_About this exercise_.
Within the records below, reproduce without change the lines from the line that has "Van der Waals" through the line that has "(Partialladung, $\delta^+, \delta^-$, $\Delta$EN)", and only those.

_Material supplied_.
--- START ---

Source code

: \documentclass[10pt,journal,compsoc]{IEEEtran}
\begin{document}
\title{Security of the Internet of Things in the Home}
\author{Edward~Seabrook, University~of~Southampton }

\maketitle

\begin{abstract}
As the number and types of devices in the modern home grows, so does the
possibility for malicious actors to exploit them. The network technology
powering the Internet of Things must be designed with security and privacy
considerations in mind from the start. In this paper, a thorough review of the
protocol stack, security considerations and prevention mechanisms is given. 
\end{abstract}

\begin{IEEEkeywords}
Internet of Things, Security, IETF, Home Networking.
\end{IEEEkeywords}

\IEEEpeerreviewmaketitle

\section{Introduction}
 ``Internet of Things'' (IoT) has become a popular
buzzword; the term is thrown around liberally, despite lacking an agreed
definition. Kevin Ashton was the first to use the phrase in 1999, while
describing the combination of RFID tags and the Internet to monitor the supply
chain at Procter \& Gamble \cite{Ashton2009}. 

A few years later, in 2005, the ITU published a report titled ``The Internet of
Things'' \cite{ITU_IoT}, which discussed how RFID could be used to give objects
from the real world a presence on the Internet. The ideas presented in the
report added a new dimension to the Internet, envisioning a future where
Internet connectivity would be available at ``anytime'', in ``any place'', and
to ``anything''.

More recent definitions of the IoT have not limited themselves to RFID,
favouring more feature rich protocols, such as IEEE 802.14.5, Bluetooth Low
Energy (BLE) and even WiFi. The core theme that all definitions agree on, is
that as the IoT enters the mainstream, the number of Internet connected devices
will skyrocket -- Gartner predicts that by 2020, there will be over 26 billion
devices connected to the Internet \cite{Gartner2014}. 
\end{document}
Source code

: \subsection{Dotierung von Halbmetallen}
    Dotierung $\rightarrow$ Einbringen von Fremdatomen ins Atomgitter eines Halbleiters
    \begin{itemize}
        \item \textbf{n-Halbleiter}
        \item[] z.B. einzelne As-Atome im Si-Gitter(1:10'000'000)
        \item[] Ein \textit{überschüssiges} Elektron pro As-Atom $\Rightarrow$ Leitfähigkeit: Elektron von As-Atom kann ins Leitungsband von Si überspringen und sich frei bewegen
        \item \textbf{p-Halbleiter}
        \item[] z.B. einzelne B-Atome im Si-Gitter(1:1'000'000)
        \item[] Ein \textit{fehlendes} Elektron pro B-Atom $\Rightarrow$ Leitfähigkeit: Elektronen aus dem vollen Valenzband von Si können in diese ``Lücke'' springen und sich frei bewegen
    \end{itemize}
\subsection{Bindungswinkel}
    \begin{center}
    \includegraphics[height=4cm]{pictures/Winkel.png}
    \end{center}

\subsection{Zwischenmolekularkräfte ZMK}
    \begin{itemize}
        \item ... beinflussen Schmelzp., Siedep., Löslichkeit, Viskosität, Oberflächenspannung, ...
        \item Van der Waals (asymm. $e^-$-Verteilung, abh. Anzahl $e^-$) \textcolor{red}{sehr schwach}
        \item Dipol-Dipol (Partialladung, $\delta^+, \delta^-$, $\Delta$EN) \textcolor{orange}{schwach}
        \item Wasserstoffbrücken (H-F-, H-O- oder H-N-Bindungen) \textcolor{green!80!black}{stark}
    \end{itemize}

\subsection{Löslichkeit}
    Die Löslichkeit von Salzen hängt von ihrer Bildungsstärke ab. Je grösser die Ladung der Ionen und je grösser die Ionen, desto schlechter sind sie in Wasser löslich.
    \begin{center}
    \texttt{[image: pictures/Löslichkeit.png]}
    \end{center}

--- END ---

_Output of the task_.
        \item Van der Waals (asymm. $e^-$-Verteilung, abh. Anzahl $e^-$) \textcolor{red}{sehr schwach}
        \item Dipol-Dipol (Partialladung, $\delta^+, \delta^-$, $\Delta$EN) \textcolor{orange}{schwach}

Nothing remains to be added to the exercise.